JG: The contractual language is something that must be negotiated. There is no reason why a hotel wouldn’t accept a term like “commercially impracticable” or “inadvisable.” It’s important to include a definition of those terms in the contract to help with interpreting when the clause might be invoked.

A meeting should never come to that point. If it’s so dangerous, or the threat of harm so real, that the staff, vendors or participants would be in harm’s way, the planner should terminate the meeting and worry about possible monetary damages later. In any event, a properly written clause would allow for termination if the threat of a force majeure event makes proceeding with the meeting “inadvisable,” so the planner would have the right to cancel without liability in proper circumstances.

TH: There were six attorneys on the APEX Contracts Panel. We were able to agree on the term “impracticable,” but not “commercially impracticable or any form of inadvisable.” Yes, impracticable is a grey area, but it’s important to remember that, as long as the force majeure clause is written in a reciprocal way, it applies to both hotel and the group.

Hot areas for litigation are negligent hiring and negligent security. It would not surprise me in the least if there were lawsuits to come on failure to exercise due diligence.

DR: I think they should. I’m not an attorney, nor do I play one at my job. However, those that are writing and submitting clauses are not usually the first/last ones on the ground starting or ending a meeting.

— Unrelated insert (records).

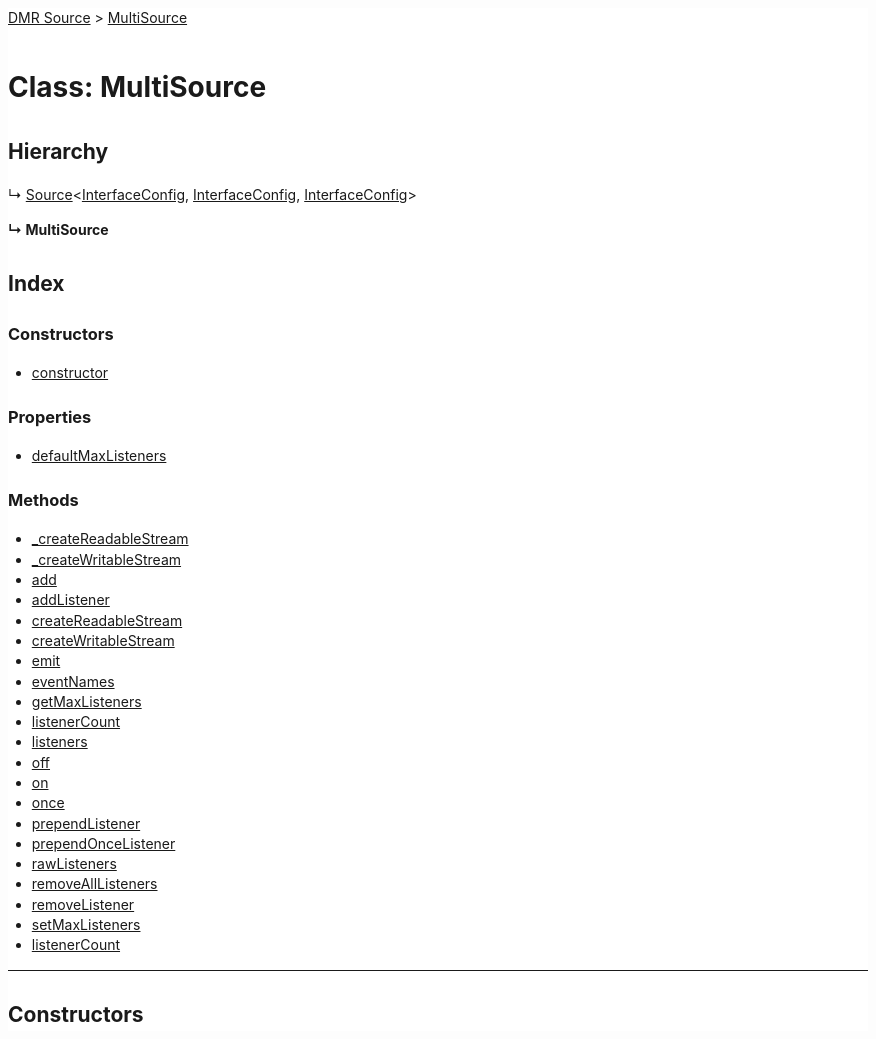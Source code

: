 [DMR Source](../README.md) > [MultiSource](../classes/multisource.md)

# Class: MultiSource

## Hierarchy

↳  [Source](source.md)<[InterfaceConfig](../interfaces/interfaceconfig.md), [InterfaceConfig](../interfaces/interfaceconfig.md), [InterfaceConfig](../interfaces/interfaceconfig.md)>

**↳ MultiSource**

## Index

### Constructors

* [constructor](multisource.md#constructor)

### Properties

* [defaultMaxListeners](multisource.md#defaultmaxlisteners)

### Methods

* [_createReadableStream](multisource.md#_createreadablestream)
* [_createWritableStream](multisource.md#_createwritablestream)
* [add](multisource.md#add)
* [addListener](multisource.md#addlistener)
* [createReadableStream](multisource.md#createreadablestream)
* [createWritableStream](multisource.md#createwritablestream)
* [emit](multisource.md#emit)
* [eventNames](multisource.md#eventnames)
* [getMaxListeners](multisource.md#getmaxlisteners)
* [listenerCount](multisource.md#listenercount)
* [listeners](multisource.md#listeners)
* [off](multisource.md#off)
* [on](multisource.md#on)
* [once](multisource.md#once)
* [prependListener](multisource.md#prependlistener)
* [prependOnceListener](multisource.md#prependoncelistener)
* [rawListeners](multisource.md#rawlisteners)
* [removeAllListeners](multisource.md#removealllisteners)
* [removeListener](multisource.md#removelistener)
* [setMaxListeners](multisource.md#setmaxlisteners)
* [listenerCount](multisource.md#listenercount-1)

---

## Constructors

<a id="constructor"></a>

It would be great to say there is precedence (However, that means someone has gone through what we just did and it did not have a good ending, such as lawyers were hired and it went to court or arbitration) already to help in this situation, as we had to stop our meeting as staff/vendors and VIPs were arriving. I would hope no one has to get to that point. Again, because this “weather” is happening more and more all over, I think it’s up to the industry (hotels, CVBs and organizations) to work together for the best possible outcomes in the locations that we hold meetings in. Many of us are holding corporate social responsibility/volunteer events during our meetings to offer a helping hand to the city we are holding a meeting in. Shouldn’t that helping hand extend when the state/city needs it the most, in an emergency situation?

IF you are up to it ... one more question:

What will you advise clients to do, or what will you do differently, now given what we’ve just experienced and will continue to experience?

  • because of infrastructure instability?
  • because of hardship on those who staff hotels who may be homeless for some time?

RESPONSES

JG: I would advise planners and hoteliers to inspect their facilities after a hurricane or similar bad weather event, to make sure all facilities are usable and safe. The hotel/venue would have an affirmative duty to bring the facilities to an acceptable level. If that can’t be done given the time between a weather event and a meeting, the group should be able to cancel, or at least proceed without attrition damages, and possibly get a discount.

Also, recent events demonstrate that a proper force majeure/excuse of performance clause should NOT require that the cancellation right be invoked within (for example) 20 days of the force majeure occurrence, as some contracts require. Such a time limitation does not allow the venue sufficient time to prove that it can get its facilities back up and running. For example, if a planner had to cancel a meeting within 20 days of a recent hurricane or lose the right to cancel without liability under the force majeure clause, the planner would not be able to wait things out to see if the hotel could adequately resume its operations before the meeting. In such event, both the group and the venue would lose out.

DR: We hope that part of the reason our property had the disclaimer about the hotel not being up to full service was because we cancelled and they were letting their staff go home and make preparations for the hurricane. In checking in on how some of my hotel contacts fared the hurricane, some said they needed an extra day or so before they could get out of their neighborhoods. I would hope the hotels would be in a position to help those who are homeless. [And to this I say a hearty “AMEN!” People first. Always.]